- _Exercise inputs_:
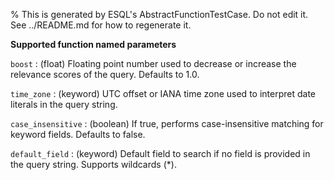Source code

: % This is generated by ESQL's AbstractFunctionTestCase. Do not edit it. See ../README.md for how to regenerate it.

**Supported function named parameters**

`boost`
:   (float) Floating point number used to decrease or increase the relevance scores of the query. Defaults to 1.0.

`time_zone`
:   (keyword) UTC offset or IANA time zone used to interpret date literals in the query string.

`case_insensitive`
:   (boolean) If true, performs case-insensitive matching for keyword fields. Defaults to false.

`default_field`
:   (keyword) Default field to search if no field is provided in the query string. Supports wildcards (*).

- _Work required_: Which lines in the records above contain the word "keyword"? Copy each one.

- _Answer to the problem_:
:   (keyword) UTC offset or IANA time zone used to interpret date literals in the query string.
:   (boolean) If true, performs case-insensitive matching for keyword fields. Defaults to false.
:   (keyword) Default field to search if no field is provided in the query string. Supports wildcards (*).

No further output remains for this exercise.